The deal, though, was missing its most consequential component. After years of negotiations and days before the announcement, the U.S. pulled out of the agreement’s trade provisions.

 

        What You Need To Know

  • The U.S. pulled out of the “trade pillar” of the Indo-Pacific Economic Framework (IPEF) days before last month’s Asia-Pacific Economic Cooperation Summit
  • The action was largely due to pushback from Sen. Sherrod Brown, D-Ohio
  • The Biden administration says they will continue discussions on the trade pillar

 

The action was largely due to vocal pushback from Sen. Sherrod Brown, D-Ohio. Brown said the agreement lacked sufficient labor standards, which would allow foreign manufacturers to pay workers less and thus put Ohio manufacturers on an unfair playing field.

In recent decades job outsourcing has hurt manufacturing in Rust Belt states, hitting Ohio the hardest. In 1990, 22% of Ohio’s jobs were in manufacturing. By 2022 that number had fallen to 12 percent, representing hundreds of thousands of jobs lost.

“I’m thankful that they backed off of the so-called ‘trade pillar,’” Brown said. “We saw by boneheaded decisions and sellouts by presidents of both parties, we saw what that did to our manufacturing companies, what it did to our communities, what it did to so many workers and their families.”

Brown also has political reasons to oppose the trade deal. His comments come as the Democrat heads into a reelection bid next year in an increasingly red state where worker protections are popular with voters.

The Office of the United States Trade Representative said the framework’s other three pillars—supply chains, tax and anti-corruption, and clean energy, decarbonization and infrastructure—would “advance resilience, sustainability, inclusiveness, economic growth, fairness, and competitiveness for our economies.”

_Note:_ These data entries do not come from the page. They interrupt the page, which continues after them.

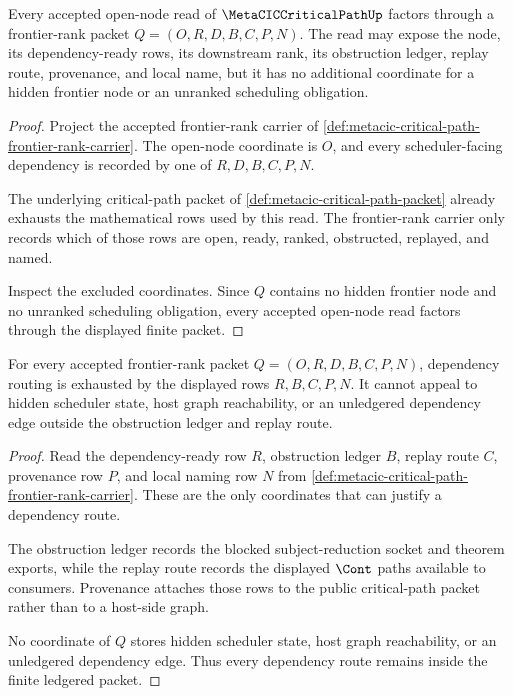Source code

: \begin{theorem}
\label{thm:metacic-critical-path-open-node-exhaustion}
Every accepted open-node read of $\MetaCICCriticalPathUp$ factors through a frontier-rank packet $Q=(O,R,D,B,C,P,N)$. The read may expose the node, its dependency-ready rows, its downstream rank, its obstruction ledger, replay route, provenance, and local name, but it has no additional coordinate for a hidden frontier node or an unranked scheduling obligation.
\end{theorem}
\begin{proof}
Project the accepted frontier-rank carrier of \autoref{def:metacic-critical-path-frontier-rank-carrier}. The open-node coordinate is $O$, and every scheduler-facing dependency is recorded by one of $R,D,B,C,P,N$.

The underlying critical-path packet of \autoref{def:metacic-critical-path-packet} already exhausts the mathematical rows used by this read. The frontier-rank carrier only records which of those rows are open, ready, ranked, obstructed, replayed, and named.

Inspect the excluded coordinates. Since $Q$ contains no hidden frontier node and no unranked scheduling obligation, every accepted open-node read factors through the displayed finite packet.
\end{proof}

\begin{theorem}
\label{thm:metacic-critical-path-dependency-route-nonescape}
For every accepted frontier-rank packet $Q=(O,R,D,B,C,P,N)$, dependency routing is exhausted by the displayed rows $R,B,C,P,N$. It cannot appeal to hidden scheduler state, host graph reachability, or an unledgered dependency edge outside the obstruction ledger and replay route.
\end{theorem}
\begin{proof}
Read the dependency-ready row $R$, obstruction ledger $B$, replay route $C$, provenance row $P$, and local naming row $N$ from \autoref{def:metacic-critical-path-frontier-rank-carrier}. These are the only coordinates that can justify a dependency route.

The obstruction ledger records the blocked subject-reduction socket and theorem exports, while the replay route records the displayed $\Cont$ paths available to consumers. Provenance attaches those rows to the public critical-path packet rather than to a host-side graph.

No coordinate of $Q$ stores hidden scheduler state, host graph reachability, or an unledgered dependency edge. Thus every dependency route remains inside the finite ledgered packet.
\end{proof}

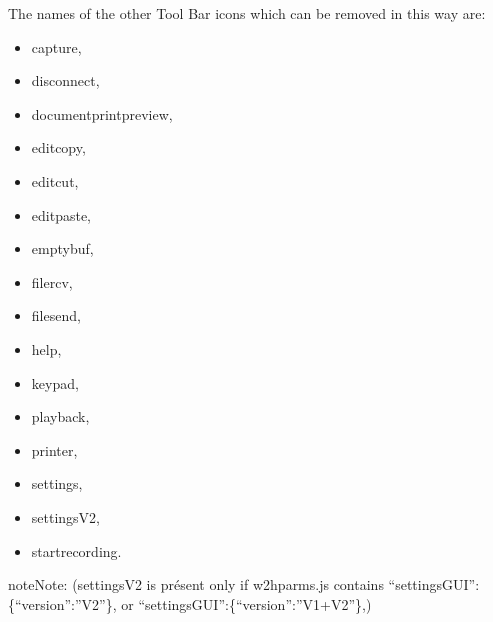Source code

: \documentclass[letterpaper,10pt,english]{sphinxmanual}
\begin{document}
\sphinxAtStartPar
The names of the other Tool Bar icons which can be removed in this way are:
\begin{itemize}
\item {} 
\sphinxAtStartPar
capture,

\item {} 
\sphinxAtStartPar
disconnect,

\item {} 
\sphinxAtStartPar
document\sphinxhyphen{}print\sphinxhyphen{}preview,

\item {} 
\sphinxAtStartPar
edit\sphinxhyphen{}copy,

\item {} 
\sphinxAtStartPar
edit\sphinxhyphen{}cut,

\item {} 
\sphinxAtStartPar
edit\sphinxhyphen{}paste,

\item {} 
\sphinxAtStartPar
emptybuf,

\item {} 
\sphinxAtStartPar
file\sphinxhyphen{}rcv,

\item {} 
\sphinxAtStartPar
file\sphinxhyphen{}send,

\item {} 
\sphinxAtStartPar
help,

\item {} 
\sphinxAtStartPar
keypad,

\item {} 
\sphinxAtStartPar
playback,

\item {} 
\sphinxAtStartPar
printer,

\item {} 
\sphinxAtStartPar
settings,

\item {} 
\sphinxAtStartPar
settingsV2,

\item {} 
\sphinxAtStartPar
startrecording.

\end{itemize}

\begin{sphinxadmonition}{note}{Note:}
\sphinxAtStartPar
(settingsV2 is présent only if w2hparms.js contains “settingsGUI”:\{“version”:”V2”\}, or “settingsGUI”:\{“version”:”V1+V2”\},)
\end{sphinxadmonition}

\ignorespaces 
{}\ignorespaces 
\end{document}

The White House has been hesitant to criticize Brown’s tanking of the deal’s trade pillar, highlighting the importance of his race in maintaining a Democratic majority in the Senate, especially in light of Democratic Sen. Joe Manchin’s retirement announcement.

“Places like Ohio, Montana and Arizona, where you have Democratic-held seats that are extremely important for the Democratic Party to hold because with Manchin going, Democrats have to save every single seat that’s up for reelection,” said Dave Cohen, professor of political science at the University of Akron.

Pro-trade groups have slammed the about-face on the trade pillar, saying it would hurt U.S. workers in the long term.

The U.S. Chamber of Commerce wrote in a May letter supporting the deal,

“A “worker centric” trade agenda must reflect how American companies and the workers they employ suffer together when we are barred from selling the goods and services we produce in foreign markets.”

The Biden administration has stressed that discussion will continue on trying to salvage some of the agreement’s trade provisions.